:: Records for this exercise ::
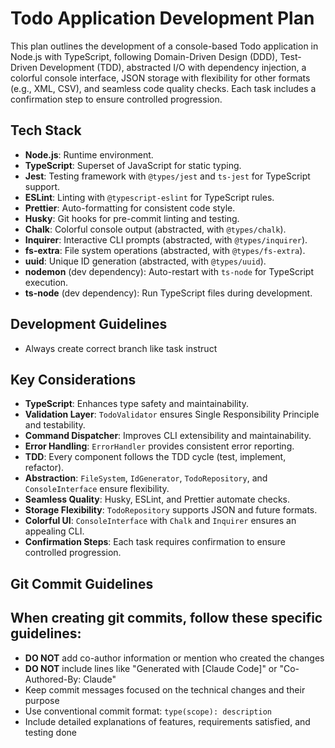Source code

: # Todo Application Development Plan

This plan outlines the development of a console-based Todo application in Node.js with TypeScript, following Domain-Driven Design (DDD), Test-Driven Development (TDD), abstracted I/O with dependency injection, a colorful console interface, JSON storage with flexibility for other formats (e.g., XML, CSV), and seamless code quality checks. Each task includes a confirmation step to ensure controlled progression.

## Tech Stack
- **Node.js**: Runtime environment.
- **TypeScript**: Superset of JavaScript for static typing.
- **Jest**: Testing framework with `@types/jest` and `ts-jest` for TypeScript support.
- **ESLint**: Linting with `@typescript-eslint` for TypeScript rules.
- **Prettier**: Auto-formatting for consistent code style.
- **Husky**: Git hooks for pre-commit linting and testing.
- **Chalk**: Colorful console output (abstracted, with `@types/chalk`).
- **Inquirer**: Interactive CLI prompts (abstracted, with `@types/inquirer`).
- **fs-extra**: File system operations (abstracted, with `@types/fs-extra`).
- **uuid**: Unique ID generation (abstracted, with `@types/uuid`).
- **nodemon** (dev dependency): Auto-restart with `ts-node` for TypeScript execution.
- **ts-node** (dev dependency): Run TypeScript files during development.

## Development Guidelines

- Always create correct branch like task instruct

## Key Considerations
- **TypeScript**: Enhances type safety and maintainability.
- **Validation Layer**: `TodoValidator` ensures Single Responsibility Principle and testability.
- **Command Dispatcher**: Improves CLI extensibility and maintainability.
- **Error Handling**: `ErrorHandler` provides consistent error reporting.
- **TDD**: Every component follows the TDD cycle (test, implement, refactor).
- **Abstraction**: `FileSystem`, `IdGenerator`, `TodoRepository`, and `ConsoleInterface` ensure flexibility.
- **Seamless Quality**: Husky, ESLint, and Prettier automate checks.
- **Storage Flexibility**: `TodoRepository` supports JSON and future formats.
- **Colorful UI**: `ConsoleInterface` with `Chalk` and `Inquirer` ensures an appealing CLI.
- **Confirmation Steps**: Each task requires confirmation to ensure controlled progression.
## Git Commit Guidelines

## When creating git commits, follow these specific guidelines:
- **DO NOT** add co-author information or mention who created the changes
- **DO NOT** include lines like "Generated with [Claude Code]" or "Co-Authored-By: Claude"
- Keep commit messages focused on the technical changes and their purpose
- Use conventional commit format: `type(scope): description`
- Include detailed explanations of features, requirements satisfied, and testing done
:::
What you will do:
Write out exactly the lines between the start of the data and the line with "- **Node.js**: Runtime environment.", including both, but none of the pictures.

Final answer:
Source code

: # Todo Application Development Plan

This plan outlines the development of a console-based Todo application in Node.js with TypeScript, following Domain-Driven Design (DDD), Test-Driven Development (TDD), abstracted I/O with dependency injection, a colorful console interface, JSON storage with flexibility for other formats (e.g., XML, CSV), and seamless code quality checks. Each task includes a confirmation step to ensure controlled progression.

## Tech Stack
- **Node.js**: Runtime environment.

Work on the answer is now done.